© ÖVP/Jakob Glaser

Chronik Burgenland
10/14/2021

Landes-ÖVP verliert mit Sebastian Kurz das Zugpferd

Die burgenländische ÖVP war besonders früh und besonders treu auf Kurs des Ex-Kanzlers.

von Thomas Orovits

Die burgenländische ÖVP war Sebastian Kurz schon eng verbunden, als er noch nicht einmal Parteichef war. Im Herbst 2016 – da stand Reinhold Mitterlehner an der Spitze der Bundespartei – sorgte ein KURIER-Interview mit dem damaligen ÖVP-Landesparteiobmann Thomas Steiner für Aufregung, weil er für Kurz als Spitzenkandidat plädierte.
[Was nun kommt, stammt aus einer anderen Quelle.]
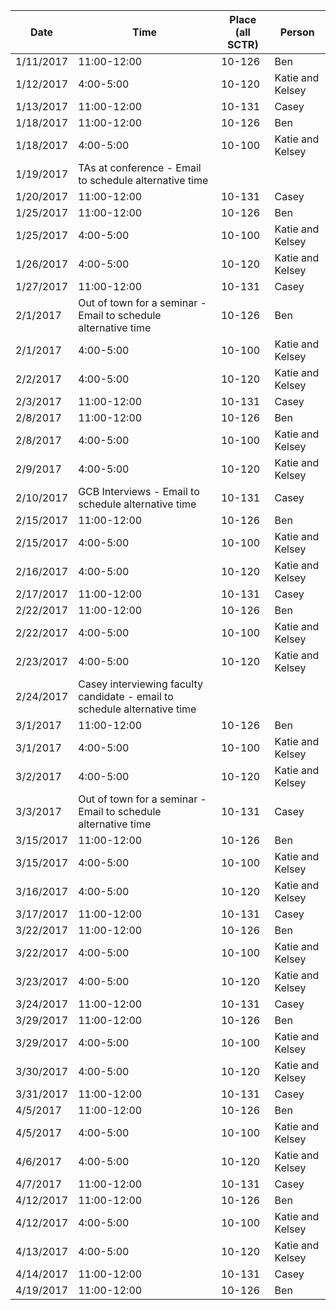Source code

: | Date      | Time        | Place (all SCTR) | Person           |
|-----------|-------------|------------------|------------------|
| 1/11/2017 | 11:00-12:00 | 10-126           | Ben              |
| 1/12/2017 | 4:00-5:00   | 10-120           | Katie and Kelsey |
| 1/13/2017 | 11:00-12:00 | 10-131           | Casey            |
| 1/18/2017 | 11:00-12:00 | 10-126           | Ben              |
| 1/18/2017 | 4:00-5:00   | 10-100           | Katie and Kelsey |
| 1/19/2017 | TAs at conference - Email to schedule alternative time
| 1/20/2017 | 11:00-12:00 | 10-131           | Casey            |
| 1/25/2017 | 11:00-12:00 | 10-126           | Ben              |
| 1/25/2017 | 4:00-5:00   | 10-100           | Katie and Kelsey |
| 1/26/2017 | 4:00-5:00   | 10-120           | Katie and Kelsey |
| 1/27/2017 | 11:00-12:00 | 10-131           | Casey            |
| 2/1/2017  | Out of town for a seminar - Email to schedule alternative time | 10-126           | Ben              |
| 2/1/2017 | 4:00-5:00   | 10-100           | Katie and Kelsey |
| 2/2/2017  | 4:00-5:00   | 10-120           | Katie and Kelsey |
| 2/3/2017  | 11:00-12:00 | 10-131           | Casey            |
| 2/8/2017  | 11:00-12:00 | 10-126           | Ben              |
| 2/8/2017  | 4:00-5:00   | 10-100           | Katie and Kelsey |
| 2/9/2017  | 4:00-5:00   | 10-120           | Katie and Kelsey |
| 2/10/2017 | GCB Interviews - Email to schedule alternative time | 10-131           | Casey            |
| 2/15/2017 | 11:00-12:00 | 10-126           | Ben              |
| 2/15/2017 | 4:00-5:00   | 10-100           | Katie and Kelsey |
| 2/16/2017 | 4:00-5:00   | 10-120           | Katie and Kelsey |
| 2/17/2017 | 11:00-12:00 | 10-131           | Casey            |
| 2/22/2017 | 11:00-12:00 | 10-126           | Ben              |
| 2/22/2017 | 4:00-5:00   | 10-100           | Katie and Kelsey |
| 2/23/2017 | 4:00-5:00   | 10-120           | Katie and Kelsey |
| 2/24/2017 | Casey interviewing faculty candidate - email to schedule alternative time
| 3/1/2017  | 11:00-12:00 | 10-126           | Ben              |
| 3/1/2017 | 4:00-5:00   | 10-100           | Katie and Kelsey |
| 3/2/2017  | 4:00-5:00   | 10-120           | Katie and Kelsey |
| 3/3/2017  | Out of town for a seminar - Email to schedule alternative time | 10-131           | Casey            |
| 3/15/2017 | 11:00-12:00 | 10-126           | Ben              |
| 3/15/2017 | 4:00-5:00   | 10-100           | Katie and Kelsey |
| 3/16/2017 | 4:00-5:00   | 10-120           | Katie and Kelsey |
| 3/17/2017 | 11:00-12:00 | 10-131           | Casey            |
| 3/22/2017 | 11:00-12:00 | 10-126           | Ben              |
| 3/22/2017 | 4:00-5:00   | 10-100           | Katie and Kelsey |
| 3/23/2017 | 4:00-5:00   | 10-120           | Katie and Kelsey |
| 3/24/2017 | 11:00-12:00 | 10-131           | Casey            |
| 3/29/2017 | 11:00-12:00 | 10-126           | Ben              |
| 3/29/2017 | 4:00-5:00   | 10-100           | Katie and Kelsey |
| 3/30/2017 | 4:00-5:00   | 10-120           | Katie and Kelsey |
| 3/31/2017 | 11:00-12:00 | 10-131           | Casey            |
| 4/5/2017  | 11:00-12:00 | 10-126           | Ben              |
| 4/5/2017  | 4:00-5:00   | 10-100           | Katie and Kelsey |
| 4/6/2017  | 4:00-5:00   | 10-120           | Katie and Kelsey |
| 4/7/2017  | 11:00-12:00 | 10-131           | Casey            |
| 4/12/2017 | 11:00-12:00 | 10-126           | Ben              |
| 4/12/2017 | 4:00-5:00   | 10-100           | Katie and Kelsey |
| 4/13/2017 | 4:00-5:00   | 10-120           | Katie and Kelsey |
| 4/14/2017 | 11:00-12:00 | 10-131           | Casey            |
| 4/19/2017 | 11:00-12:00 | 10-126           | Ben              |
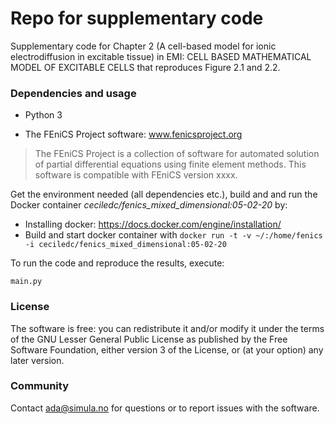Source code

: # Repo for supplementary code #

Supplementary code for Chapter 2 (A cell-based model for ionic electrodiffusion
in excitable tissue) in EMI: CELL BASED MATHEMATICAL MODEL OF EXCITABLE
CELLS that reproduces Figure 2.1 and 2.2.

### Dependencies and usage ###

* Python 3

* The FEniCS Project software: www.fenicsproject.org
> The FEniCS Project is a collection of software for automated
  solution of partial differential equations using finite element
  methods. This software is compatible with FEniCS version xxxx.

Get the environment needed (all dependencies etc.), build and
and run the Docker container *ceciledc/fenics_mixed_dimensional:05-02-20* by:

* Installing docker: https://docs.docker.com/engine/installation/
* Build and start docker container with 
`docker run -t -v ~/:/home/fenics -i ceciledc/fenics_mixed_dimensional:05-02-20`

To run the code and reproduce the results, execute:

`main.py`

### License ###

The software is free: you can redistribute it and/or modify it under the terms
of the GNU Lesser General Public License as published by the Free Software
Foundation, either version 3 of the License, or (at your option) any later
version.

### Community ###

Contact ada@simula.no for questions or to report issues with the software.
Und kaum war Kurz Kanzler, hat die burgenländische Volkspartei als erste Landesorganisation zur Gänze die von Kurz etablierte Parteifarbe Türkis übernommen und Gelb als Kampagnenfarbe aussortiert.

Die im Land unter der roten Vorherrschaft leidende ÖVP verdankt Kurz tatsächlich einen Höhenflug bei Bundeswahlen: Mit drei Nationalräten hat man die Landes-SPÖ überholt und 2019 konnte die ÖVP erstmals seit 1966 bei einer Nationalratswahl im Burgenland mehr Stimmen als die SPÖ holen. Balsam für die Landes-ÖVP, die im Konzert der Landesparteien mit sechs Landeshauptleuten nicht einmal die zweite Geige spielt.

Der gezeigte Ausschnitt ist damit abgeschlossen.